Un sondaggio del Censis di qualche anno fa evidenziava che il 60% degli intervistati apprendeva le informazioni sui farmaci e sulla salute dal medico, il restante 40% dichiarava di apprenderle da trasmissioni televisive, giornali, Internet, amici e parenti e dal farmacista.

Armadietti pieni
Da una serie di sondaggi effettuati dal Movimento Consumatori è emerso che il rapporto degli italiani con i farmaci è davvero molto disinvolto perché ritengono di saperne abbastanza, spesso in virtù di informazioni televisive; non conoscono in realtà la differenza tra farmaci con obbligo o non di ricetta medica; accedono a farmaci che richiederebbero la ricetta medica, anche senza, spesso con la complicità di farmacisti compiacenti; non conoscono la necessità dell’adesione alla posologia e alla durata della terapia, tant’è che dichiarano di modificare la terapia prescritta.

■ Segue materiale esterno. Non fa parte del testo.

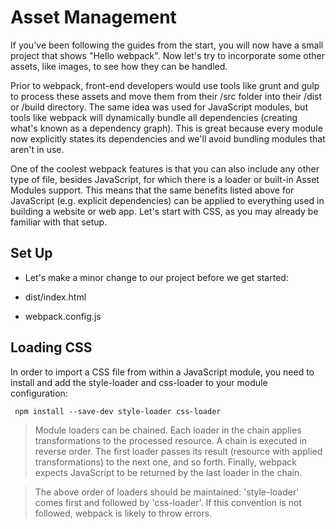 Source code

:# Asset Management
If you've been following the guides from the start, you will now have a small project that shows "Hello webpack". Now let's try to incorporate some other assets, like images, to see how they can be handled.

Prior to webpack, front-end developers would use tools like grunt and gulp to process these assets and move them from their /src folder into their /dist or /build directory. The same idea was used for JavaScript modules, but tools like webpack will dynamically bundle all dependencies (creating what's known as a dependency graph). This is great because every module now explicitly states its dependencies and we'll avoid bundling modules that aren't in use.

One of the coolest webpack features is that you can also include any other type of file, besides JavaScript, for which there is a loader or built-in Asset Modules support. This means that the same benefits listed above for JavaScript (e.g. explicit dependencies) can be applied to everything used in building a website or web app. Let's start with CSS, as you may already be familiar with that setup.

## Set Up
- Let's make a minor change to our project before we get started:

- dist/index.html
- webpack.config.js

## Loading CSS
In order to import a CSS file from within a JavaScript module, you need to install and add the style-loader and css-loader to your module configuration:

``` npm install --save-dev style-loader css-loader```

> Module loaders can be chained. Each loader in the chain applies transformations to the processed resource. A chain is executed in reverse order. The first loader passes its result (resource with applied transformations) to the next one, and so forth. Finally, webpack expects JavaScript to be returned by the last loader in the chain.

> The above order of loaders should be maintained: 'style-loader' comes first and followed by 'css-loader'. If this convention is not followed, webpack is likely to throw errors.


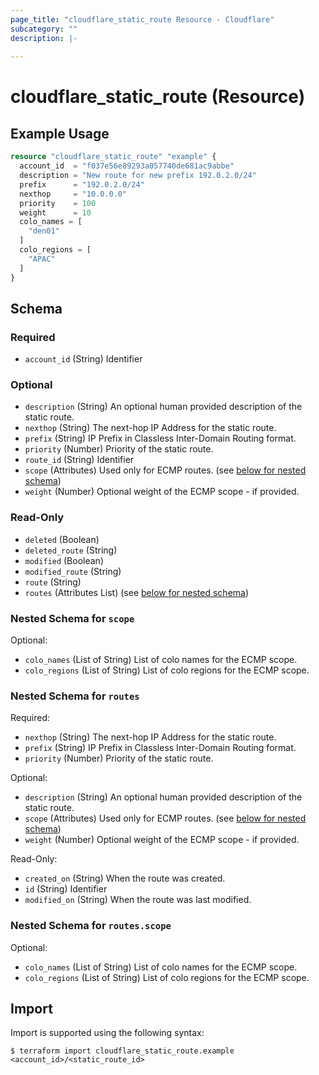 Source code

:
```yaml
---
page_title: "cloudflare_static_route Resource - Cloudflare"
subcategory: ""
description: |-
  
---
```


# cloudflare_static_route (Resource)



## Example Usage

```terraform
resource "cloudflare_static_route" "example" {
  account_id  = "f037e56e89293a057740de681ac9abbe"
  description = "New route for new prefix 192.0.2.0/24"
  prefix      = "192.0.2.0/24"
  nexthop     = "10.0.0.0"
  priority    = 100
  weight      = 10
  colo_names = [
    "den01"
  ]
  colo_regions = [
    "APAC"
  ]
}
```
<!-- schema generated by tfplugindocs -->
## Schema

### Required

- `account_id` (String) Identifier

### Optional

- `description` (String) An optional human provided description of the static route.
- `nexthop` (String) The next-hop IP Address for the static route.
- `prefix` (String) IP Prefix in Classless Inter-Domain Routing format.
- `priority` (Number) Priority of the static route.
- `route_id` (String) Identifier
- `scope` (Attributes) Used only for ECMP routes. (see [below for nested schema](#nestedatt--scope))
- `weight` (Number) Optional weight of the ECMP scope - if provided.

### Read-Only

- `deleted` (Boolean)
- `deleted_route` (String)
- `modified` (Boolean)
- `modified_route` (String)
- `route` (String)
- `routes` (Attributes List) (see [below for nested schema](#nestedatt--routes))

<a id="nestedatt--scope"></a>
### Nested Schema for `scope`

Optional:

- `colo_names` (List of String) List of colo names for the ECMP scope.
- `colo_regions` (List of String) List of colo regions for the ECMP scope.


<a id="nestedatt--routes"></a>
### Nested Schema for `routes`

Required:

- `nexthop` (String) The next-hop IP Address for the static route.
- `prefix` (String) IP Prefix in Classless Inter-Domain Routing format.
- `priority` (Number) Priority of the static route.

Optional:

- `description` (String) An optional human provided description of the static route.
- `scope` (Attributes) Used only for ECMP routes. (see [below for nested schema](#nestedatt--routes--scope))
- `weight` (Number) Optional weight of the ECMP scope - if provided.

Read-Only:

- `created_on` (String) When the route was created.
- `id` (String) Identifier
- `modified_on` (String) When the route was last modified.

<a id="nestedatt--routes--scope"></a>
### Nested Schema for `routes.scope`

Optional:

- `colo_names` (List of String) List of colo names for the ECMP scope.
- `colo_regions` (List of String) List of colo regions for the ECMP scope.

## Import

Import is supported using the following syntax:

```shell
$ terraform import cloudflare_static_route.example <account_id>/<static_route_id>
```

Ciò spiegherebbe perché avanzano troppi farmaci negli armadietti. Spesso si pensa che dipenda dal sovradimensionamento delle confezioni rispetto alle terapie. Questo può essere vero per gli antifiammatori, non per gli antibiotici: nel caso di terapie orali il numero di compresse è sempre adeguato alla durata della terapia. Mentre nella terapia iniettabile, il medico prescrive un numero di fiale singole, adattando il numero di farmaci prescritti monodose alla durata in termini di giorni della terapia. Quando avanzano compresse o fiale, dipende da una sospensione della terapia al primo segno di miglioramento, per l’errata convinzione che meno farmaci si assumono, meglio è. I dati presentati in occasione della campagna sull’uso corretto degli antibiotici da parte dell’Aifa, dell’Istituto superiore di sanità e del Welfare fanno riflettere specialmente per ciò che riguarda le aree geografiche coinvolte (al Sud si fa una vera e propria incetta di antibiotici) e le fasce di età che sbagliano maggiormente nell’assunzione: quella pediatrica e quella degli anziani.
È emerso inoltre che una certa facilità di prescrizione da parte dei medici può dipendere da un desiderio di difendere maggiormente il paziente, ma anche da una sorta di condizionamento psicologico da parte degli assistiti.
Ecco perché è necessario responsabilizzare sempre più medici e farmacisti, ma anche strutturare una comunicazione più costante e diretta ai cittadini sul corretto utilizzo dei farmaci, sull’automedicazione responsabile, su una corretta compliance, sui rischi di uso improprio di alcuni medicinali, tra cui gli antibiotici, e sull’adozione di stili di vita finalizzati alla prevenzione, ma anche all’assecondamento della malattia come evento talvolta inevitabile della vita.
Un’informazione corretta fa bene alla collettività sia in termini di guadagno di salute, sia in termini di razionalizzazione della spesa sanitaria. Ben vengano quindi le campagne come «Antibiotici sì, ma con cautela» che prevedono una comunicazione diretta con un linguaggio semplice e chiaro. L’invito alla realizzazione di iniziative simili lo estendiamo a tutte le istituzioni sperando che vengano programmate con continuità e che non restino degli spot saltuari.